Ağırlaştırılmış müebbet hapisten af yoluyla çıktığına hâlâ inanmakta zorluk çekiyorsun. Himota tarihinde bir ilk bu! İlk defa af altında suçlular salınıyor. Devrim niteliğinde bir karar bu! Düşünmeden edemiyor değilsin, arkaplanda tam olarak ne oldu? Teşkilat Başkanı, İmparator ve Konsey ile beraber bu kararı onayladığını söylemişti. Acaba aralarında nasıl bir görüşme gerçekleşti? Neyse, dikkatini önüne vermen gerek. Sen salındıktan sonra polisler seni evine götürdüler. Uzun zaman sonra evine dönmenin verdiği his paha biçilemezdi. Ne var ki, evinin hemen dışında hep nöbet tuttular. Fazla geçmeden de Gidinpese'ye doğru yola çıkardılar seni. Gidinpese çok iç açıcı bir yer. Şehir canla dolup taşıyor. Herkes geziyor, tozuyor, alışveriş yapıyor, çocuklar oyun oynuyorlar, gençler ve yetişkinler parklarda keyif yapıyorlar, doğal güzellikler mis mis! Buraya ilk defa geliyorsun. Bildiğin tek şey, Himota savaş sanatlarını sırtlayan yer olduğu. Bir de Tihami'ye sınırı olduğu. Sahi, etrafta da düzenli olarak Tihamili görüyorsun. Elçilik de buradaydı zaten, değil mi? Seni indirdikleri yer ise Gidinpese'nin yüreği oluyor. Himota'nın ünlü inleri karşındalar. Şahin İni, Kurt İni ve Yükseliş İni. Hepsinin hedefi farklı ama amaçları aynı. Üstünlük! Senin gibi birçoğunu getiren polisler hepinize bir açıklama yapıyor.

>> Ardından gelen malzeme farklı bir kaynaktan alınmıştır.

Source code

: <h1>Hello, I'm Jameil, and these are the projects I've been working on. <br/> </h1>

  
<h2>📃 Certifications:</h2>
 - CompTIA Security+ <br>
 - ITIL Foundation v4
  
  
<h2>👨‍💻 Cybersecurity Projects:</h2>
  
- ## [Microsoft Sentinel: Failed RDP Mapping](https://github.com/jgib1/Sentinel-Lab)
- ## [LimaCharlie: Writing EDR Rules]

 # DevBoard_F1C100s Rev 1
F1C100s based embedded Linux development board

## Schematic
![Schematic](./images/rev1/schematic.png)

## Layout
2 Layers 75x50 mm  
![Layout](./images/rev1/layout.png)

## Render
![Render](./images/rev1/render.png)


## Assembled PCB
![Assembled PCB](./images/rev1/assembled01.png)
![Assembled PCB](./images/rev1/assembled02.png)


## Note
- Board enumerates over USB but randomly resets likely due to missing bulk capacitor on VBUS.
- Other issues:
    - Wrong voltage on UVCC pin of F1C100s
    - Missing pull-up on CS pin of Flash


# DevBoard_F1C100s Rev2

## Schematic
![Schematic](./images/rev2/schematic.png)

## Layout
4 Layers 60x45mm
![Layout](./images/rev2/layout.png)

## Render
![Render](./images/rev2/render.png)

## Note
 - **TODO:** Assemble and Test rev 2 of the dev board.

"Buraya yüreğinizi arındırmaya ve tekrar toplumun tek koruyucuları olmaya geldiniz. Size verilen bu mucizevi fırsatı iyi değerlendirin ve eskisinden çok daha iyi polisler olarak tekrar aramıza katılın. Sizin gibi nicelerine örnek teşkil edin. Kurtarıcı sizinle olsun!" Bu sözlerinden ardından ilk durağın Şahin İni oluyor.
ZINK! ZINK! ZINK! ZINK! ZINK!
İçeride bundan başka ses yok. Sadece okların saplanma sesi var. Adımlarını bile duymuyorsun. Etrafta duvarlara asılı uzun görseller ve Himota dilinde yazılar var. İnin sonundaki duvarda ise anlamını bilmediğin rün sembolleri uyum içinde, sanki bir şekil almışlar gibi duruyorlar. İnin sonuna vardığında. Yaşlı bir adam görüyorsun. Üzerinde rahat ve hava alan bir kıyafet var. Seni görünce sıcak bir gülümse ile karşına çıkıyor.
"Hoşgeldin, genç adam. Seni buraya hangi rüzgâr attı?" Sesinde bir yumuşaklık var ama çıkan her bir sözcük kusursuz vurguya sahip. Ardından arkandan gelenleri görüyor ve hafifçe gülüyor.
"Yeni yüzler görmek ne kadar güzel! Sizle beraber ben de genç olurum şimdi. Hehehehe!" Himota dilinde "Dikkat!" anlamına gelen bir komut kullanıyor ve herkes ok atmayı kesip bulunduğunuz yere geliyor. Üstat sizi tanıtıyor bir nevi
"Bu yeni gelen gençler kaybettiklerini kazanmaya geldiler. Onlarla iyi anlaşın. Sizler onların kıdemlileri sayılırsınız. Onlara öğretmekten çekinmeyin." Öğrenciler hep bir ağızdan "Hu!" dermişçesine bir ses çıkarıyorlar. Bu onay anlamına geliyor. Hepsi size duvarda asılı olan oklardan ve yaylardan birer ve beşer tane alıyorlar ve size dağıtıyorlar. İlk alıştırmanız on metre ötedeki bir hedefi vurmak. Hedef bir metre yetmiş santimetre uzunluğunda ve iki karıştan biraz fazla genişlikte, ahşaptan yapılma bir hedef. İnsana benzetilmiş. Üstat komut vermeye başlıyor.
"Yay tut! Ok çek! Yay ger! Nişan al! At!"
Off Topic
Esenlikler dilerim, bu konuda GM olarak ben, yani Hiperyus ile ilerleyeceksiniz. Pasiflik süresi 3 gündür. Sai Nopaodan isterse katılabilir.